| > the original circuits work was done on convolutional vision models O neat, I haven't read that far back. Will add it to the reading list. To flesh this out a bit, part of why I find circuits less compelling is because it seems intuitive to me that neural networks more or less smoothly blend 'process' and 'state'. As an intuition pump, a vector x matrix matmul in an MLP can be viewed as changing the basis of an input vector (ie the weights act as a process) or as a way to select specific pieces of information from a set of embedding rows (ie the weights act as state). There are architectures that try to separate these out with varying degrees of success -- LSTMs and ResNets seem to have a more clear throughline of 'state' with various 'operations' that are applied to that state in sequence. But that seems really architecture-dependent. I will openly admit though that I am very willing to be convinced by the circuits paradigm. I have a background in molecular bio and there's something very 'protein pathways' about it. > Linear representations aren't necessarily in tension with the manifold hypothesis. True! I suppose I was thinking about a 'strong' form of linear representations, which is something like: features are represented by linear combinations of neurons that display the same repulsion-geometries as observed in Toy Models, but that's not what you're saying / that's me jumping a step too far. > GANs/VAEs/etc modeling things as a latent gaussian space is actually way more natural if you allow superposition Superposition is one of those things that has always been so intuitive to me that I can't imagine it not being a part of neural network learning. But I want to make sure I'm getting my terminology right -- why does superposition necessarily require the linear representation hypothesis? Or, to be more specific, does [individual neurons being used in combination with other neurons to represent more features than neurons] necessarily require [features are linear compositions of neurons]? |
Note this happens in "uniform superposition". In reality, we're almost certainly in very non-uniform superposition.
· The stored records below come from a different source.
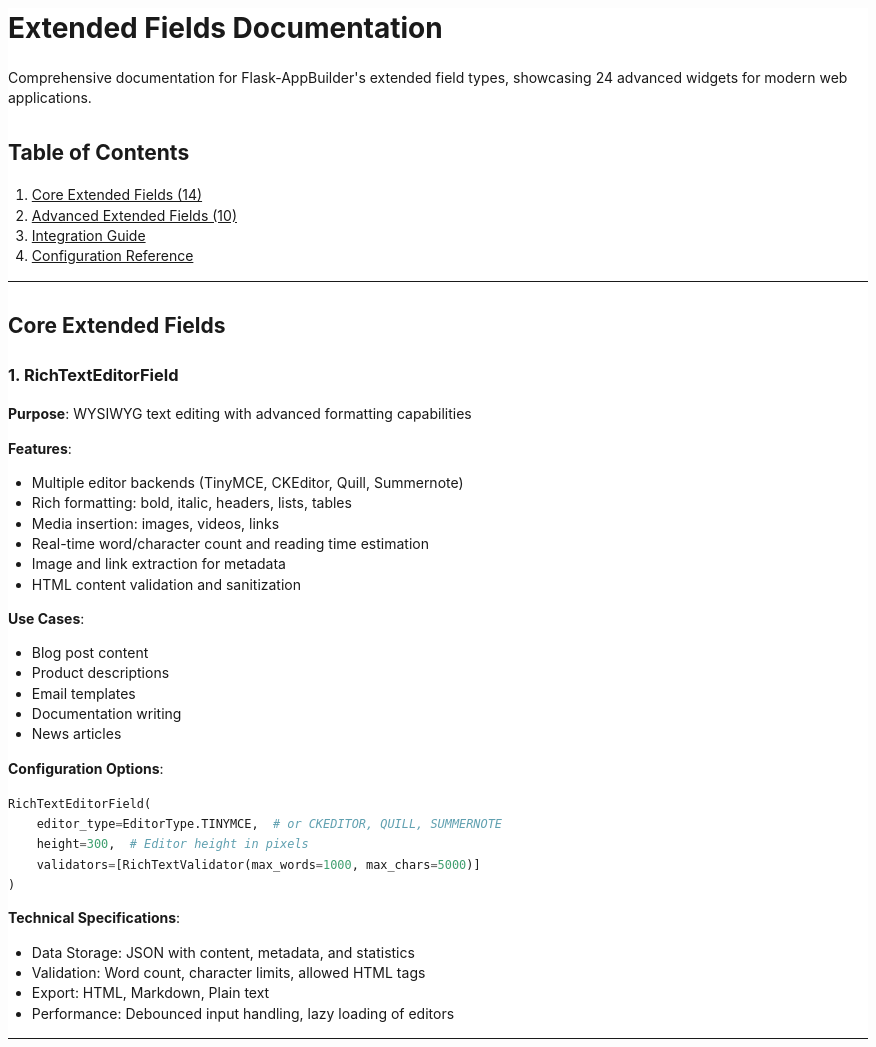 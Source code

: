 # Extended Fields Documentation

Comprehensive documentation for Flask-AppBuilder's extended field types, showcasing 24 advanced widgets for modern web applications.

## Table of Contents

1. [Core Extended Fields (14)](#core-extended-fields)
2. [Advanced Extended Fields (10)](#advanced-extended-fields)
3. [Integration Guide](#integration-guide)
4. [Configuration Reference](#configuration-reference)

---

## Core Extended Fields

### 1. RichTextEditorField

**Purpose**: WYSIWYG text editing with advanced formatting capabilities

**Features**:
- Multiple editor backends (TinyMCE, CKEditor, Quill, Summernote)
- Rich formatting: bold, italic, headers, lists, tables
- Media insertion: images, videos, links
- Real-time word/character count and reading time estimation
- Image and link extraction for metadata
- HTML content validation and sanitization

**Use Cases**:
- Blog post content
- Product descriptions
- Email templates
- Documentation writing
- News articles

**Configuration Options**:
```python
RichTextEditorField(
    editor_type=EditorType.TINYMCE,  # or CKEDITOR, QUILL, SUMMERNOTE
    height=300,  # Editor height in pixels
    validators=[RichTextValidator(max_words=1000, max_chars=5000)]
)
```

**Technical Specifications**:
- Data Storage: JSON with content, metadata, and statistics
- Validation: Word count, character limits, allowed HTML tags
- Export: HTML, Markdown, Plain text
- Performance: Debounced input handling, lazy loading of editors

---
One key term to look for is "feature manifolds" or "multi-diemsnional features". Some discussion here: https://transformer-circuits.pub/2024/july-update/index.html...
(Note that the term "strong linear representation" is becoming a term of art in the literature referring to the idea that all features are linear, rather than just most or some.)
> I want to make sure I'm getting my terminology right -- why does superposition necessarily require the linear representation hypothesis? Or, to be more specific, does [individual neurons being used in combination with other neurons to represent more features than neurons] necessarily require [features are linear compositions of neurons]?
When you say "individual neurons being used in combination with other neurons to represent more features than neurons", that's a way one might _informally_ talk about superposition, but doesn't quite capture the technical nuance. So it's hard to know the full scope of what you intend. All kinds of crazy things are possible if you allow non-linear features, and it's not necessarily clear what a feature would mean.
Superposition, in the narrow technical sense of exploiting compressed sensing / high-dimensional spaces, requires linear representations and sparsity.